And so I've returned from the depths yet again, intrigued by a piece of literature, only to deliver a neutral critique. It's a compliment. I rarely review anymore.

Well, the point is admirable. After all, vanity is the greatest of sins. Why judge in vain?

However, it is also just a little redundant.. I mean, everyone accepts minorities by now. Whoever doesn't accept minorities belongs to, well, an ostracized minority of people. Brings up an interesting sociological paradox, but I'll keep that to sociology class and judge the poem for its form and literary value instead!

I do suppose it's free-verse. Well, anyone who knows me knows that it's not necessarily my cup of tea, nor is anything stemming from symbolism, or, in fact, the latter half of the 19th century (except for decadence.
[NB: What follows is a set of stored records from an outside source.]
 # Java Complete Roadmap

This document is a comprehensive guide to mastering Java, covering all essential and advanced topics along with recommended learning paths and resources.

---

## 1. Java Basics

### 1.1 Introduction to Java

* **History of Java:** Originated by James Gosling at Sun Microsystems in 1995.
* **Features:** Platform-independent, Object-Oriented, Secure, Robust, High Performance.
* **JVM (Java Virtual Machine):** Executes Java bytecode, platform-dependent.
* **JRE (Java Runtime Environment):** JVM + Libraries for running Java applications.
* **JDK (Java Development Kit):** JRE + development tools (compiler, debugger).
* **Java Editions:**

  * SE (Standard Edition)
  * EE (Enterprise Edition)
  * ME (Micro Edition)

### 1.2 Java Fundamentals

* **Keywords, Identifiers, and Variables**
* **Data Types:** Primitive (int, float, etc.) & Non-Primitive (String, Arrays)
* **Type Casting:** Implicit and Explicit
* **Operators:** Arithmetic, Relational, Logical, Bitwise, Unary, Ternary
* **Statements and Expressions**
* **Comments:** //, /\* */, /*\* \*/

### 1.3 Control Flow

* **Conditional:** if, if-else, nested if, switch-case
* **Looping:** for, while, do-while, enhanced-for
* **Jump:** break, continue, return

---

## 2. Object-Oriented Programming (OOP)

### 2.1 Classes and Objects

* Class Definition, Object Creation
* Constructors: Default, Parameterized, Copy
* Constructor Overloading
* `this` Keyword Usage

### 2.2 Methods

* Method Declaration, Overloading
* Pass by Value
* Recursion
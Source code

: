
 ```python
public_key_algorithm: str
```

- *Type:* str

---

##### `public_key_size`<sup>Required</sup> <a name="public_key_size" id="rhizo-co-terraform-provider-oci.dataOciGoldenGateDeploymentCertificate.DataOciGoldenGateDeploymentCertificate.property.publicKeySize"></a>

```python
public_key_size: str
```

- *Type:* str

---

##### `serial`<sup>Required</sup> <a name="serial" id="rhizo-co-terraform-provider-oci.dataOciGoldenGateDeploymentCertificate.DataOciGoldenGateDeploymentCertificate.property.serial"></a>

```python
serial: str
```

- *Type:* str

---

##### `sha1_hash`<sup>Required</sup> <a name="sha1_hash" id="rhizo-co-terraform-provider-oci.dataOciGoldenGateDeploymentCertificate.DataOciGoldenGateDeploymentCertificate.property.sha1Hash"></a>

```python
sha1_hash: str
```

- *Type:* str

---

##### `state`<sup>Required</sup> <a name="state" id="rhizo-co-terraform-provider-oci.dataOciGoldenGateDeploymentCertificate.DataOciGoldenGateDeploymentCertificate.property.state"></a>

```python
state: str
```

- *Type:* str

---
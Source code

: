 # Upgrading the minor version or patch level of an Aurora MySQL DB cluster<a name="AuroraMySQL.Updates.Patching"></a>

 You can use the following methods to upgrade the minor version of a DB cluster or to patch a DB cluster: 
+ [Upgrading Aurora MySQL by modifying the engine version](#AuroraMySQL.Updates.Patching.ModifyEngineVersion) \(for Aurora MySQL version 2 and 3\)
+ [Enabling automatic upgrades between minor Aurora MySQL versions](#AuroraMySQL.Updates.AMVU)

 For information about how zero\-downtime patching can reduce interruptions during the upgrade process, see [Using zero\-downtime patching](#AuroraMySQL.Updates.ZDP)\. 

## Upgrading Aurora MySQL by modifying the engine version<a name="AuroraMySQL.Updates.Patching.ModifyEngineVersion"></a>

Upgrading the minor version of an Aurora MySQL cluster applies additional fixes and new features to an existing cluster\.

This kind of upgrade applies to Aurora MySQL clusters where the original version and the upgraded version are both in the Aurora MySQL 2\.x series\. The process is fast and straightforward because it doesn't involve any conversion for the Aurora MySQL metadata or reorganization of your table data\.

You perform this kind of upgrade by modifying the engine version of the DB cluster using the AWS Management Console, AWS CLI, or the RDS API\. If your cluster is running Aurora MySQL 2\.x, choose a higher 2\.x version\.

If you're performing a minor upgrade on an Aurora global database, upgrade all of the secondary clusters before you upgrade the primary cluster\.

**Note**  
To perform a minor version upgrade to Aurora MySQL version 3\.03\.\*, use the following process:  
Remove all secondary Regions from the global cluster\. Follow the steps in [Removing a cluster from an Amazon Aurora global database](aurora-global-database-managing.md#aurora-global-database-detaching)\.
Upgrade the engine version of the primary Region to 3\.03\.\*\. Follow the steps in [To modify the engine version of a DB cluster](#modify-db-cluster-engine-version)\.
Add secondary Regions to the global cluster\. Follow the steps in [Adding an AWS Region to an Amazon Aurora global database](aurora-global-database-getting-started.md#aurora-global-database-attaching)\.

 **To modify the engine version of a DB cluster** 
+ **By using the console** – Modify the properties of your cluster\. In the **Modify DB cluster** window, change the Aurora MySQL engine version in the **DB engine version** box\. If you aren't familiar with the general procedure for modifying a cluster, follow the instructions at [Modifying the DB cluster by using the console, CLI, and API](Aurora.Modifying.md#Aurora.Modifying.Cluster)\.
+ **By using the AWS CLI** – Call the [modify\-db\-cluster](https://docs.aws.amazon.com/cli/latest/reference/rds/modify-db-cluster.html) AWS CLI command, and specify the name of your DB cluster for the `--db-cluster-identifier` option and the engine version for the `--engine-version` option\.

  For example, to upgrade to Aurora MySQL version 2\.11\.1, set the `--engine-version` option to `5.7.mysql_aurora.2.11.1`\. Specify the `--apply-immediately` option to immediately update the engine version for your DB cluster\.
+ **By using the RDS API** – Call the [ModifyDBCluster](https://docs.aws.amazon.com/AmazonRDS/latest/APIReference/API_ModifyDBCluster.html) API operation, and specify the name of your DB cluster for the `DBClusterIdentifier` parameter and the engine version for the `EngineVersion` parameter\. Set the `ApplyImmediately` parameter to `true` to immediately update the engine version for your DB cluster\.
Decadence rules). Still, it's a valid form.

However, since the message is rather common, the work would benefit either from a stricter form (adding some meter or rhyme can never hurt). That, or more artistic methods to spice up the poem, like metaphors, personification and the like.

I suppose all I'm saying is that the message could be conveyed in a much more intriguing manner. This screams 'open letter' or 'speech' more than it does 'poem.' And that's my main gripe with it.
How about conveying the message through the story of a hummingbird, quite meager in size and capacity compared to, say, the falcons of the sky. Then build upon that with the problem the poem addresses. Don't just outright tell the reader what you're thinking. Have them come to that conclusion.

People remember stories more than bare ideals. For example, that's why Jesus didn't preach, rather he told stories that were meant to bring the problematic topic closer to the common people.
If you convey your message by means of a memorable and truly intriguing story (needn't be linear or epical at all. Lyrical works can have a light storyline of sorts too), people will be more touched by your work and there's a higher chance of them taking it to heart - remembering it.

Which print title hits you more, "Drivers shouldn't drink because they endanger pedestrians," or "Drunk driver kills a mother of two, lawmakers tighten the noose for DUI offenders"?

A morbid example, but you get my point.

Anyway, those are all my suggestions. I hope you find some value in them! Peace!




Eros says...


Yeah, the second title hits me more... Yeaahhh. I got it ...I will edit this one soon and add a story to it ... thank you so much for the helpful review!!




Sometimes my life just sounds like surrealistic fiction being sold on clearance at the book store.